**AIM OF THE EXERCISE:**
Going line by line through the entries below, count those that contain "unable". Give the number by itself.

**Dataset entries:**
<<<<

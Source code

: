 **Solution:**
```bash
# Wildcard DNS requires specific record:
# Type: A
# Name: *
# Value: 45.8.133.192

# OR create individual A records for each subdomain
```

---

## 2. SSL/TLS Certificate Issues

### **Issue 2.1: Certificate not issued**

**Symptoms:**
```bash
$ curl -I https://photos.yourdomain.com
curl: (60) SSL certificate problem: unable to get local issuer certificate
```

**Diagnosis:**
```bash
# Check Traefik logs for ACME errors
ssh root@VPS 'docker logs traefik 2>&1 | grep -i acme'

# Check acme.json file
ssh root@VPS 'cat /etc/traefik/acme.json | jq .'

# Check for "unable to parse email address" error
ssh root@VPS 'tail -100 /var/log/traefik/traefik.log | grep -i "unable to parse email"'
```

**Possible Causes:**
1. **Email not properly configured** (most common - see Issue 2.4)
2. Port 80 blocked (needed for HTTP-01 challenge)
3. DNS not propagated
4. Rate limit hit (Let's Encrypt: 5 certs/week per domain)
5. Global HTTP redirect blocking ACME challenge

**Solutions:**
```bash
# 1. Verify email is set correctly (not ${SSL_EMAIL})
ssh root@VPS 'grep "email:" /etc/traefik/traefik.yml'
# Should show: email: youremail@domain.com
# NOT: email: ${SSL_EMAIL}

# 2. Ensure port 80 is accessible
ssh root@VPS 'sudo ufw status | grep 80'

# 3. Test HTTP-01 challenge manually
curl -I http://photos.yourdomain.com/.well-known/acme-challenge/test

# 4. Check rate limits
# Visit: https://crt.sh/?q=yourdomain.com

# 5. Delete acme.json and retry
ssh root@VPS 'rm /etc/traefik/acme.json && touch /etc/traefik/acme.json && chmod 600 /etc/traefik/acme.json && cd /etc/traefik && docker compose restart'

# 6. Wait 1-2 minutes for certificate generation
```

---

>>>>

**RESPONSE AREA:**
3